Juliane Furno: “Não tem caminho para o desenvolvimento de uma nação, se abandonamos a indústria”

A segunda entrevistada da série sobre desindustrialização é a economista Juliane Furno, doutoranda em Desenvolvimento Econômico na Unicamp, formadora da CUT e militante do Levante Popular da Juventude.

Hoje fala-se muito em economia de serviços e de um novo ciclo econômico baseado no uso do aprendizado de máquinas. Há ainda possibilidade histórica dentro do capitalismo para um novo ciclo de industrialização no Brasil? Ou no estágio de desenvolvimento atual é necessário abandonar esta referência e o pensar um outro parâmetro de desenvolvimento?

Nós falamos que uma sociedade é industrializada quando o capital industrial subordina os demais.
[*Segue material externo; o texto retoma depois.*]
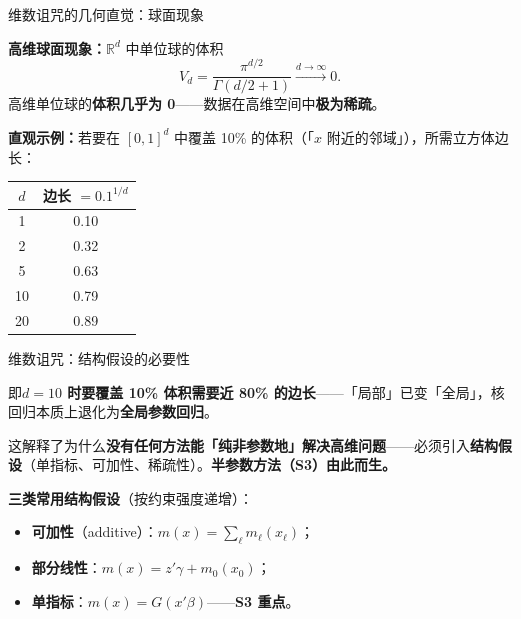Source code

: \documentclass[aspectratio=169, 10pt]{beamer}
\begin{document}
\begin{frame}{维数诅咒的几何直觉：球面现象}

  \begin{keybox}
    \textbf{高维球面现象：}$\mathbb{R}^d$ 中单位球的体积
    \[
      V_d = \frac{\pi^{d/2}}{\Gamma(d/2+1)}
      \xrightarrow{d\to\infty} 0.
    \]
    高维单位球的\textbf{体积几乎为 0}——数据在高维空间中\textbf{极为稀疏}。
  \end{keybox}

  \textbf{直观示例：}若要在 $[0,1]^d$ 中覆盖 10\% 的体积（「$x$ 附近的邻域」），所需立方体边长：
  \small
  \begin{center}
  \begin{tabular}{@{}c|c@{}}
    \toprule
    $d$ & 边长 $= 0.1^{1/d}$ \\
    \midrule
    1 & 0.10 \\
    2 & 0.32 \\
    5 & 0.63 \\
    10 & 0.79 \\
    20 & 0.89 \\
    \bottomrule
  \end{tabular}
  \end{center}
  \normalsize

\end{frame}


\begin{frame}{维数诅咒：结构假设的必要性}

  即\textbf{$d=10$ 时要覆盖 10\% 体积需要近 80\% 的边长}——「局部」已变「全局」，核回归本质上退化为\textbf{全局参数回归}。

  \begin{highlightbox}
    这解释了为什么\textbf{没有任何方法能「纯非参数地」解决高维问题}——必须引入\textbf{结构假设}（单指标、可加性、稀疏性）。\textbf{半参数方法（S3）由此而生。}
  \end{highlightbox}

  \begin{keybox}
    \textbf{三类常用结构假设}（按约束强度递增）：
    \begin{itemize}
      \item \textbf{可加性}（additive）：$m(x) = \sum_\ell m_\ell(x_\ell)$；
      \item \textbf{部分线性}：$m(x) = z'\gamma + m_0(x_0)$；
      \item \textbf{单指标}：$m(x) = G(x'\beta)$——\textbf{S3 重点}。
    \end{itemize}
  \end{keybox}

\end{frame}
\end{document}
Não quer dizer que seja uma sociedade sem serviço, sem agricultura, sem mercado financeiro, mas que o capital industrial não é superior apenas em termos numéricos, mas ele subordina os demais, ou seja, os serviços estão vinculados à indústria, o capital bancário também.

É normal que sociedades desenvolvidas comecem a passar pelo processo de desindustrialização. Então teríamos duas dimensões da desindustrialização. Uma do ponto de vista da maturidade de algumas economias, que já produziram a quantidade de bens e serviços, principalmente mercadorias e bens de consumo que aquela sociedade já usa. Por exemplo, nos Estados Unidos, com a economia que de alguma forma está se desindustrializando, isso não é necessariamente um elemento ruim, porque o americano tem acesso à geladeira e a outros bens de consumos produzidos pela indústria em grande quantidade. Essas economias rumam para os serviços por uma maturidade do setor industrial, que vai exigir os serviços mais especializados, uma dimensão tecnológica da incorporação do progresso técnico que não está necessariamente na indústria, embora tenha uma vinculação.

Agora, é uma situação muito diferente da realidade dos países latino-americanos, como o Brasil, que tem passado por um processo de desindustrialização, ou seja, que outras frações do capital têm conseguido subordinar o capital industrial sem que nós tenhamos atingido um período de maturidade.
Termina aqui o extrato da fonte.